The final state budget brings mixed outcomes for children’s health. While it includes a few important one-time investments, it also outlines cuts that could affect access to care for vulnerable populations. Given continued uncertainty around future state revenues and possible changes at the federal level, further budget negotiations may still be ahead. 

  • On the investment side, the budget allocates $17.5 million to the 988 State Suicide and Behavioral Health Crisis Services Fund and $31.45 million to the California Vaccine Management System (myCAvax), which supports public health infrastructure and access to vaccines for children and families across the state. 
  • At the same time, the budget includes several Medi-Cal reductions: new coverage restrictions for undocumented individuals, including transition-age youth ages 19 to 25 and parents; elimination of Proposition 56 supplemental payments for dental, family planning, and women’s health providers; and reduced annual funding for the Behavioral Health Services Commission under the Mental Health Services Act. 

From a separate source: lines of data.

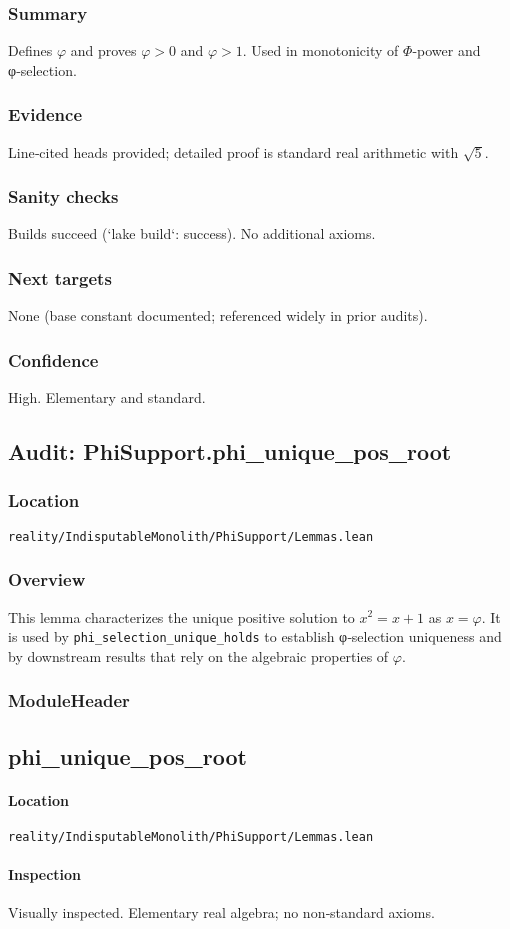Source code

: \documentclass{article}
\newcommand{\FileRef}[1]{\texttt{#1}}
\newcommand{\ModuleHeader}[3]{%
  \subsection{#1}
  \paragraph{Location} \FileRef{#2}\\
  \paragraph{Inspection} #3
}
\begin{document}
\subsubsection{Summary}
Defines \(\varphi\) and proves \(\varphi>0\) and \(\varphi>1\). Used in monotonicity of \(\Phi\)-power and φ‑selection.

\subsubsection{Evidence}
Line‑cited heads provided; detailed proof is standard real arithmetic with \(\sqrt{5}\).

\subsubsection{Sanity checks}
Builds succeed (`lake build`: success). No additional axioms.

\subsubsection{Next targets}
None (base constant documented; referenced widely in prior audits).

\subsubsection{Confidence}
High. Elementary and standard.

\subsection{Audit: PhiSupport.phi\_unique\_pos\_root}
\subsubsection{Location}
\FileRef{reality/IndisputableMonolith/PhiSupport/Lemmas.lean}

\subsubsection{Overview}
This lemma characterizes the unique positive solution to \(x^2 = x + 1\) as \(x=\varphi\). It is used by \texttt{phi\_selection\_unique\_holds} to establish φ‑selection uniqueness and by downstream results that rely on the algebraic properties of \(\varphi\).

\subsubsection{ModuleHeader}
\ModuleHeader{phi\_unique\_pos\_root}{reality/IndisputableMonolith/PhiSupport/Lemmas.lean}{Visually inspected. Elementary real algebra; no non‑standard axioms.}
\end{document}
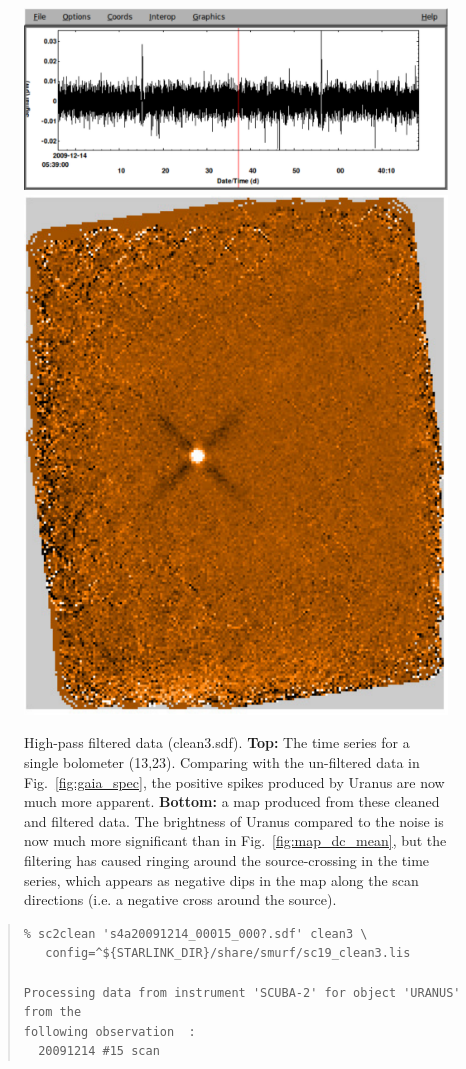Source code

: \documentclass[twoside,11pt]{article}
\renewcommand{\_}{\texttt{\symbol{95}}}
\newenvironment{myquote}{\begin{quote}\begin{small}}{\end{small}\end{quote}}
\begin{document}
\begin{figure}
\begin{center}
\includegraphics[width=\linewidth]{sc19_spec_filt} \\
\vspace{0.3in}
\includegraphics[width=0.5\linewidth]{sc19_map_highpass}
\caption{High-pass filtered data (clean3.sdf). \textbf{Top:} The time
  series for a single bolometer (13,23). Comparing with the un-filtered
  data in Fig.~\ref{fig:gaia_spec}, the positive spikes produced by
  Uranus are now much more apparent. \textbf{Bottom:} a map produced from
  these cleaned and filtered data. The brightness of Uranus compared
  to the noise is now much more significant than in
  Fig.~\ref{fig:map_dc_mean}, but the filtering has caused ringing
  around the source-crossing in the time series, which appears as
  negative dips in the map along the scan directions (i.e. a negative
  cross around the source).}
\label{fig:highpass}
\end{center}
\end{figure}

\begin{myquote}
\begin{verbatim}
% sc2clean 's4a20091214_00015_000?.sdf' clean3 \
   config=^${STARLINK_DIR}/share/smurf/sc19_clean3.lis

Processing data from instrument 'SCUBA-2' for object 'URANUS' from the
following observation  :
  20091214 #15 scan

\end{verbatim}
\end{myquote}
\end{document}
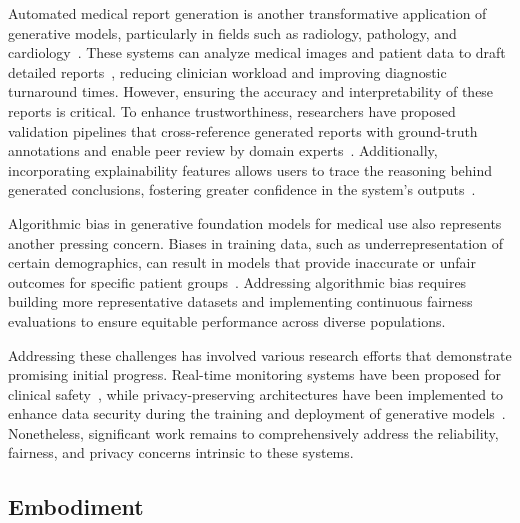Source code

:Automated medical report generation is another transformative application of generative models, particularly in fields such as radiology, pathology, and cardiology~\cite{liu2023tailoring, li2024artificial}. These systems can analyze medical images and patient data to draft detailed reports~\cite{wu2023exploring}, reducing clinician workload and improving diagnostic turnaround times. However, ensuring the accuracy and interpretability of these reports is critical. To enhance trustworthiness, researchers have proposed validation pipelines that cross-reference generated reports with ground-truth annotations and enable peer review by domain experts~\cite{liu2023artificial}. Additionally, incorporating explainability features allows users to trace the reasoning behind generated conclusions, fostering greater confidence in the system's outputs~\cite{liu2023evaluating}.

Algorithmic bias in generative foundation models for medical use also represents another pressing concern. Biases in training data, such as underrepresentation of certain demographics, can result in models that provide inaccurate or unfair outcomes for specific patient groups~\cite{schaich2016own, larrazabal2020gender}. Addressing algorithmic bias requires building more representative datasets and implementing continuous fairness evaluations to ensure equitable performance across diverse populations.

Addressing these challenges has involved various research efforts that demonstrate promising initial progress. Real-time monitoring systems have been proposed for clinical safety~\cite{liu2023artificial}, while privacy-preserving architectures have been implemented to enhance data security during the training and deployment of generative models~\cite{alberts2023large}. Nonetheless, significant work remains to comprehensively address the reliability, fairness, and privacy concerns intrinsic to these systems.



\subsection{Embodiment}


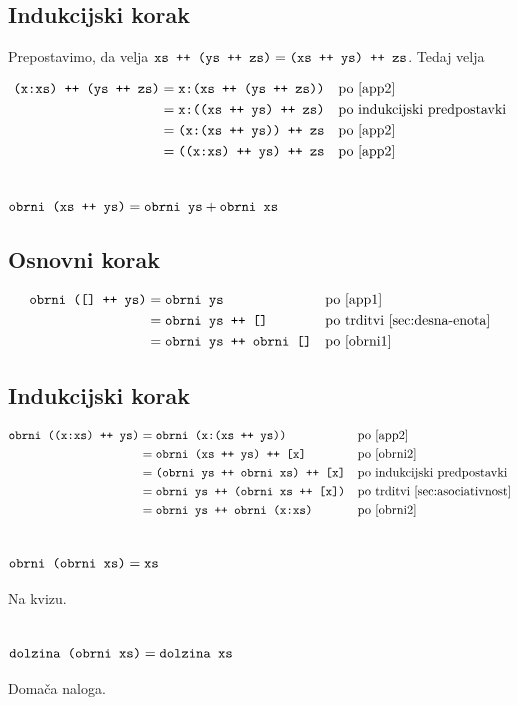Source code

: \documentclass[11pt,a4paper]{article}
\begin{document}
\subsection*{Indukcijski korak}

Prepostavimo, da velja $\mbox{\texttt{xs ++ (ys ++ zs)}} = \mbox{\texttt{(xs ++ ys) ++ zs}}$. Tedaj velja

\begin{align*}
  \mbox{\texttt{(x:xs) ++ (ys ++ zs)}}
  &= \mbox{\texttt{x:(xs ++ (ys ++ zs))}}
    &&\text{po \eqref{app2}} \\
  &= \mbox{\texttt{x:((xs ++ ys) ++ zs)}}
    &&\text{po indukcijski predpostavki} \\
  &= \mbox{\texttt{(x:(xs ++ ys)) ++ zs}}
    &&\text{po \eqref{app2}} \\
  &= \mbox{\texttt{((x:xs) ++ ys) ++ zs}}
    &&\text{po \eqref{app2}}
\end{align*}


\section{$\mbox{\texttt{obrni (xs ++ ys)}} = \mbox{\texttt{obrni ys}} + \mbox{\texttt{obrni xs}}$}

\subsection*{Osnovni korak}

\begin{align*}
  \mbox{\texttt{obrni ([] ++ ys)}}
  &= \mbox{\texttt{obrni ys}}
    &&\text{po \eqref{app1}} \\
  &= \mbox{\texttt{obrni ys ++ []}}
    &&\text{po trditvi~\ref{sec:desna-enota}} \\
  &= \mbox{\texttt{obrni ys ++ obrni []}}
    &&\text{po \eqref{obrni1}}
\end{align*}

\subsection*{Indukcijski korak}

\begin{align*}
  \mbox{\texttt{obrni ((x:xs) ++ ys)}}
  &= \mbox{\texttt{obrni (x:(xs ++ ys))}}
    &&\text{po \eqref{app2}} \\
  &= \mbox{\texttt{obrni (xs ++ ys) ++ [x]}}
    &&\text{po \eqref{obrni2}} \\
  &= \mbox{\texttt{(obrni ys ++ obrni xs) ++ [x]}}
    &&\text{po indukcijski predpostavki} \\
  &= \mbox{\texttt{obrni ys ++ (obrni xs ++ [x])}}
    &&\text{po trditvi~\ref{sec:asociativnost}} \\
  &= \mbox{\texttt{obrni ys ++ obrni (x:xs)}}
    &&\text{po \eqref{obrni2}}
\end{align*}


\section{$\mbox{\texttt{obrni (obrni xs)}} = \mbox{\texttt{xs}}$}

Na kvizu.

\section{$\mbox{\texttt{dolzina (obrni xs)}} = \mbox{\texttt{dolzina xs}}$}

Domača naloga.
\end{document}
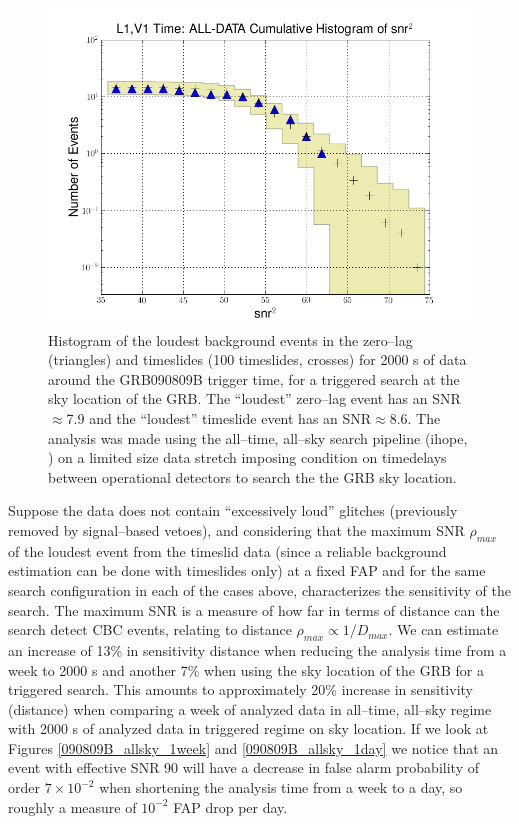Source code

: \begin{itemize}
\begin{figure}[ht!]
\centering
\includegraphics[scale=0.55]{Images/090809B_directed_2000s.png}
\caption{Histogram of the loudest background events in the zero--lag (triangles) and timeslides (100 timeslides, crosses) for 2000 s of data around the GRB090809B trigger time, for a triggered search at the sky location of the GRB. The ``loudest'' zero--lag event has an SNR$\approx$7.9 and the ``loudest'' timeslide event has an SNR$\approx$8.6. The analysis was made using the all--time, all--sky search pipeline (ihope, \cite{Abadie:2010yb, Colaboration:2011nz}) on a limited size data stretch imposing condition on timedelays between operational detectors to search the the GRB sky location.}
\label{090809B_directed_2000s}
\end{figure}

\end{itemize}

Suppose the data does not contain ``excessively loud'' glitches (previously removed by signal--based vetoes), and considering that the maximum SNR $\rho_{max}$ of the loudest event from the timeslid data (since a reliable background estimation can be done with timeslides only) at a fixed FAP and for the same search configuration in each of the cases above, characterizes the sensitivity of the search. The maximum SNR is a measure of how far in terms of distance can the search detect CBC events, relating to distance $\rho_{max} \propto 1/D_{max}$. We can estimate an increase of 13\% in sensitivity distance when reducing the analysis time from a week to 2000 s and another 7\% when using the sky location of the GRB for a triggered search. This amounts to approximately 20\% increase in sensitivity (distance) when comparing a week of analyzed data in all--time, all--sky regime with 2000 s of analyzed data in triggered regime on sky location. If we look at Figures \ref{090809B_allsky_1week} and \ref{090809B_allsky_1day} we notice that an event with effective SNR 90 will have a decrease in false alarm probability of order $7 \times 10^{-2}$ when shortening the analysis time from a week to a day, so roughly a measure of $10^{-2}$ FAP drop per day.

When it comes to early childhood programs and services, the state budget: 

  • Reaffirms the State’s $7 billion investment in subsidized child care, including $4.5 billion from the General Fund. This funding preserves current provider reimbursement rates across all child care programs by backfilling expiring federal funds. It also upholds last year’s commitment to 146,000 new child care slots. 
  • Pauses the statutory cost-of-living adjustment (COLA) for 2025-26 to address provider pay but requires it to commence in July 2026. 
  • Continues the Cost of Care Plus rates, allocating $70 million in ongoing state funds and $19.3 million in Proposition 98 funds. 
  • Includes $114.8 million in one-time funding for child care payment administration costs pursuant to collective bargaining, including out-of-contract Cost of Care Plus rate supplements and union dues collection. 
  • Allocates an additional $128.2 million for local assistance to child care contractors, enabling the Departments of Social Services and Education to begin funding child care and preschool programs based on enrollment starting in July 2026. Existing policies will remain in place until that time. 
  • Includes $25.5 million in one-time federal and General Fund resources to support local and state administration for the implementation of the Alternative Methodology by the Departments of Social Services and Education, pending legislative notification. 
  • Authorizes the Department of Education to expand preschool services for three-year-olds by increasing contracts with local and community-based providers. 
  • Includes broader CalWORKS reforms aimed at simplifying access and better supporting families utilizing the Home Visiting Program. While the program itself remains unchanged, access and support reforms include: 
  • Expanding approved welfare-to-work activities, making Job Club optional, easing sanction resolution, and streamlining county reporting.  
  • Implementing a 90-day sanction deferral to promote early engagement, more flexible appointment scheduling, improved access to child care and transportation, and the repeal of county Work Participation Rate penalties. All savings will be reinvested into CalWORKs to support participating families.